Quando ho allungato la mano verso il piatto da portata, mia sorella Chiara ha detto ad alta voce: «Non riempirti il piatto, non hai pagato per questo». Le forchette dei parenti si sono fermate a mezz’aria. Era il compleanno di nostra madre, e io avevo passato tre settimane a organizzare tutto: il menù, la sala, la prenotazione con la mia carta di credito. Ma nessuno lo sapeva, perché volevo che fosse un regalo.

Mamma mi ha lanciato un’occhiata e ha sorriso come se l’insulto fosse innocuo. «La vera famiglia viene prima di tutto», ha detto voltandosi verso Chiara. Per anni avevo spiegato, perdonato, pagato, senza chiedere nulla. Ogni volta che correggevo la versione di Chiara, mamma diceva che ero troppo suscettibile.
Ogni volta che restavo zitta, Chiara interpretava il mio silenzio come un via libera. Quella sera ho capito che un’altra spiegazione avrebbe dato loro solo un nuovo motivo per liquidarmi. Così ho annuito, ho piegato il tovagliolo, ho indossato il mio cappotto rosso e sono uscita nella hall. Ho chiesto al direttore di sala di annullare l’autorizzazione di pagamento sul conto finale.

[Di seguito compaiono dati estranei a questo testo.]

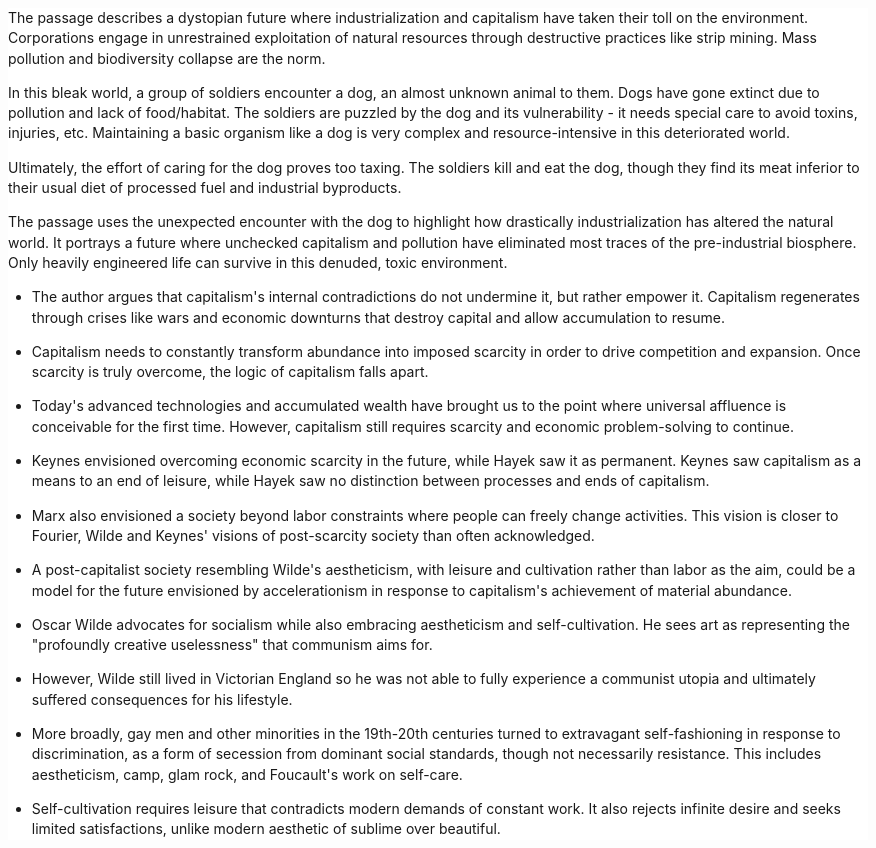  

The passage describes a dystopian future where industrialization and capitalism have taken their toll on the environment. Corporations engage in unrestrained exploitation of natural resources through destructive practices like strip mining. Mass pollution and biodiversity collapse are the norm. 

In this bleak world, a group of soldiers encounter a dog, an almost unknown animal to them. Dogs have gone extinct due to pollution and lack of food/habitat. The soldiers are puzzled by the dog and its vulnerability - it needs special care to avoid toxins, injuries, etc. Maintaining a basic organism like a dog is very complex and resource-intensive in this deteriorated world. 

Ultimately, the effort of caring for the dog proves too taxing. The soldiers kill and eat the dog, though they find its meat inferior to their usual diet of processed fuel and industrial byproducts. 

The passage uses the unexpected encounter with the dog to highlight how drastically industrialization has altered the natural world. It portrays a future where unchecked capitalism and pollution have eliminated most traces of the pre-industrial biosphere. Only heavily engineered life can survive in this denuded, toxic environment.

 

- The author argues that capitalism's internal contradictions do not undermine it, but rather empower it. Capitalism regenerates through crises like wars and economic downturns that destroy capital and allow accumulation to resume. 

- Capitalism needs to constantly transform abundance into imposed scarcity in order to drive competition and expansion. Once scarcity is truly overcome, the logic of capitalism falls apart.

- Today's advanced technologies and accumulated wealth have brought us to the point where universal affluence is conceivable for the first time. However, capitalism still requires scarcity and economic problem-solving to continue.

- Keynes envisioned overcoming economic scarcity in the future, while Hayek saw it as permanent. Keynes saw capitalism as a means to an end of leisure, while Hayek saw no distinction between processes and ends of capitalism. 

- Marx also envisioned a society beyond labor constraints where people can freely change activities. This vision is closer to Fourier, Wilde and Keynes' visions of post-scarcity society than often acknowledged.

- A post-capitalist society resembling Wilde's aestheticism, with leisure and cultivation rather than labor as the aim, could be a model for the future envisioned by accelerationism in response to capitalism's achievement of material abundance.

 

- Oscar Wilde advocates for socialism while also embracing aestheticism and self-cultivation. He sees art as representing the "profoundly creative uselessness" that communism aims for. 

- However, Wilde still lived in Victorian England so he was not able to fully experience a communist utopia and ultimately suffered consequences for his lifestyle.

- More broadly, gay men and other minorities in the 19th-20th centuries turned to extravagant self-fashioning in response to discrimination, as a form of secession from dominant social standards, though not necessarily resistance. This includes aestheticism, camp, glam rock, and Foucault's work on self-care.

- Self-cultivation requires leisure that contradicts modern demands of constant work. It also rejects infinite desire and seeks limited satisfactions, unlike modern aesthetic of sublime over beautiful. 
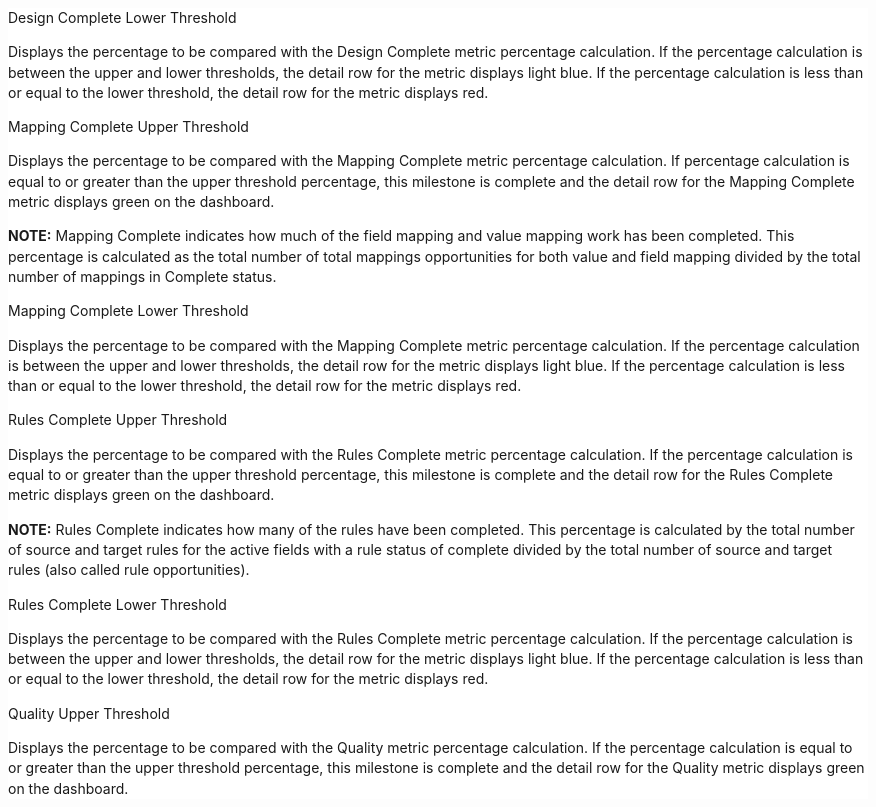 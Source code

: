 Design Complete Lower Threshold

Displays the percentage to be compared with the Design Complete metric
percentage calculation. If the percentage calculation is between the
upper and lower thresholds, the detail row for the metric displays light
blue. If the percentage calculation is less than or equal to the lower
threshold, the detail row for the metric displays red.

Mapping Complete Upper Threshold

Displays the percentage to be compared with the Mapping Complete metric
percentage calculation. If percentage calculation is equal to or greater
than the upper threshold percentage, this milestone is complete and the
detail row for the Mapping Complete metric displays green on the
dashboard.

**NOTE:** Mapping Complete indicates how much of the field mapping and
value mapping work has been completed. This percentage is calculated as
the total number of total mappings opportunities for both value and
field mapping divided by the total number of mappings in Complete
status.

Mapping Complete Lower Threshold

Displays the percentage to be compared with the Mapping Complete metric
percentage calculation. If the percentage calculation is between the
upper and lower thresholds, the detail row for the metric displays light
blue. If the percentage calculation is less than or equal to the lower
threshold, the detail row for the metric displays red.

Rules Complete Upper Threshold

Displays the percentage to be compared with the Rules Complete metric
percentage calculation. If the percentage calculation is equal to or
greater than the upper threshold percentage, this milestone is complete
and the detail row for the Rules Complete metric displays green on the
dashboard.

**NOTE:** Rules Complete indicates how many of the rules have been
completed. This percentage is calculated by the total number of source
and target rules for the active fields with a rule status of complete
divided by the total number of source and target rules (also called rule
opportunities).

Rules Complete Lower Threshold

Displays the percentage to be compared with the Rules Complete metric
percentage calculation. If the percentage calculation is between the
upper and lower thresholds, the detail row for the metric displays light
blue. If the percentage calculation is less than or equal to the lower
threshold, the detail row for the metric displays red.

Quality Upper Threshold

Displays the percentage to be compared with the Quality metric
percentage calculation. If the percentage calculation is equal to or
greater than the upper threshold percentage, this milestone is complete
and the detail row for the Quality metric displays green on the
dashboard.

Ero pronta a perdere la caparra, ma non avrei sopportato un altro minuto di umiliazione. Pochi istanti dopo, il conto è tornato al tavolo. Attraverso la vetrata ho visto il sorriso di Chiara spegnersi mentre il metre pronunciava la frase che gli avevo chiesto di riferire: «La signora con il cappotto rosso ha annullato il pagamento e mi ha chiesto di consegnarvi questo». I loro volti sono impalliditi, ma quel conto era solo l’inizio.
Mamma Anna aveva chiesto una cena semplice per i suoi 60 anni. Mio padre Roberto aveva proposto Villa Argenta, una sala privata dentro un hotel sul lago. Chiara aveva subito annunciato nella chat di famiglia che si sarebbe occupata lei di tutto, per poi sparire ogni volta che l’hotel chiedeva un acconto, il menù o la firma del contratto. Avevo appena ricevuto una promozione nello studio di architettura dove lavoro e ho deciso di pagare io la cena come regalo per mamma, senza dire a nessuno l’importo.
Ho solo scritto a Chiara che la prenotazione era confermata. Lei ha risposto con un pollice in su: «Tutto ok. La mamma si merita il meglio». I parenti l’hanno ringraziata.
Mamma le ha mandato tre cuoricini. Io ho fissato lo schermo più a lungo del dovuto. Non era una novità. A 16 anni avevo organizzato io la festa per l’anniversario dei nonni e Chiara aveva raccontato a tutti di averla curata lei.
Alla mia laurea, mamma aveva fatto un brindisi su quanto mi avesse seguita negli studi, anche se quell’anno c’eravamo parlate a malapena. Volevo ancora che mia madre mi guardasse con lo stesso orgoglio che riserva a Chiara. Volevo una sera in cui nessuno trasformasse i miei sforzi nella prova che mi impegnavo troppo. La sera della cena, Chiara è arrivata 20 minuti dopo, vestita di bianco, ha baciato mamma e ha iniziato a dare indicazioni al fotografo come fosse lei la padrona di casa.
Diceva ai parenti di aver lavorato senza sosta per organizzare tutto. Io ho sorriso, ho mangiato, ho taciuto. Ma quando Chiara ha aggiunto al conto spese extra per circa €9. 000, il metre è venuto da me con un cenno: «C’è ancora una questione», ha detto.
«Lei non ha firmato per questo totale». Ho guardato la sua lista, poi il tavolo. Mamma rideva con le cugine. Chiara raccontava di aver scelto personalmente i fiori.
Ho tirato un respiro profondo e ho preso la mia decisione.